The thing that I find really interesting, as someone who has watched a bunch of hanging videos, is that (to my untrained eye at least) decerebrate posturing often seems to occur transiently for several seconds at a time, relatively quickly after onset of unconsciousness. I'm an idiot, but I'd guess that it has something to do with the fact that in a state of hypoxia, the cortex reduces its inhibition of the vestibular nucleus, which causes activation of extensor motor neurons in the spinal cord and inhibition of flexor motor neurons?

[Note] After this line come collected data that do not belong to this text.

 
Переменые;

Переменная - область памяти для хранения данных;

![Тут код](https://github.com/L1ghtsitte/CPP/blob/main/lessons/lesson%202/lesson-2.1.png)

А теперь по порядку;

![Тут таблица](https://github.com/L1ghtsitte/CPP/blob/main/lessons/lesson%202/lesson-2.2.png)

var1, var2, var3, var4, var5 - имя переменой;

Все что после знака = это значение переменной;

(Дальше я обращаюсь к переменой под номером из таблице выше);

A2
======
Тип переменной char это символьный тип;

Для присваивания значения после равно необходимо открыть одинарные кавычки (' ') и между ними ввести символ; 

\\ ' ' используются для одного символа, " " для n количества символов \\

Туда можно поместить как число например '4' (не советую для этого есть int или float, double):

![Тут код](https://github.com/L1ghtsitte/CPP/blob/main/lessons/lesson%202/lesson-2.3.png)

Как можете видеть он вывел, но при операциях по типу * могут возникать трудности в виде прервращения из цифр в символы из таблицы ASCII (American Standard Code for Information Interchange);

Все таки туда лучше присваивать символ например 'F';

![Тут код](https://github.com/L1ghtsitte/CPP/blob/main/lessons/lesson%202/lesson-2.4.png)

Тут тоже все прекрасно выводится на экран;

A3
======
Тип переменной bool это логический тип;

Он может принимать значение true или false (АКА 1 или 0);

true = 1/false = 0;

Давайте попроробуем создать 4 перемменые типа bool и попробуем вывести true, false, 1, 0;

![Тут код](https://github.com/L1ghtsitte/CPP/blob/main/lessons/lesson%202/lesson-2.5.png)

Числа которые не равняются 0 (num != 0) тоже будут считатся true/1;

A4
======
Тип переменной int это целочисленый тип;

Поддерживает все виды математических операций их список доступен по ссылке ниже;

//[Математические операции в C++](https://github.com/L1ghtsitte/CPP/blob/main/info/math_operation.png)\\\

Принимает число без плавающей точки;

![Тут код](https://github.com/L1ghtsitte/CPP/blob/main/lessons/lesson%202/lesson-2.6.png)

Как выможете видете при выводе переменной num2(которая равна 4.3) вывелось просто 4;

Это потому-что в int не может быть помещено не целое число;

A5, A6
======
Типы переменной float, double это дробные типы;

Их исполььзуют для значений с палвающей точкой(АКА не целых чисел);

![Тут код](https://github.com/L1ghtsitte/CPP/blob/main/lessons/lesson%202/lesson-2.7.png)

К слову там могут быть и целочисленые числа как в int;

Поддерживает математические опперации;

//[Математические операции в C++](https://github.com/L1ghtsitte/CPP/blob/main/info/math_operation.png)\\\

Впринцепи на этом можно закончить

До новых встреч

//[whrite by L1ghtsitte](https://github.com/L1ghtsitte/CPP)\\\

However, because the cortex stops regulating all sorts of motor neurons in all sorts of places somewhat randomly during initial onset of hypoxia, random motor neuron activations override the vestibular nucleus, ensuring that - at least in the early stages of unconsciousness - decerebrate posturing doesn't persist for very long? And this would be consistent with the findings of the studies, where patients had serious enough damage to the forebrain (where the cortex and all sorts of motor neuron regulation takes place) to be comatose but enough structural integrity in the brainstem (where the vestibular nuclei are) to sustain life in a comatose state? Or maybe it's as
@Emerita said, that it's not true decerebrate posturing if it doesn't persist.
I dunno - again, I'm just an idiot. But it's cool to learn new things about hanging, and to be able to speculate about stuff pertaining to hanging that isn't captured explicitly by existing medical literature (that I've found yet, anyway!)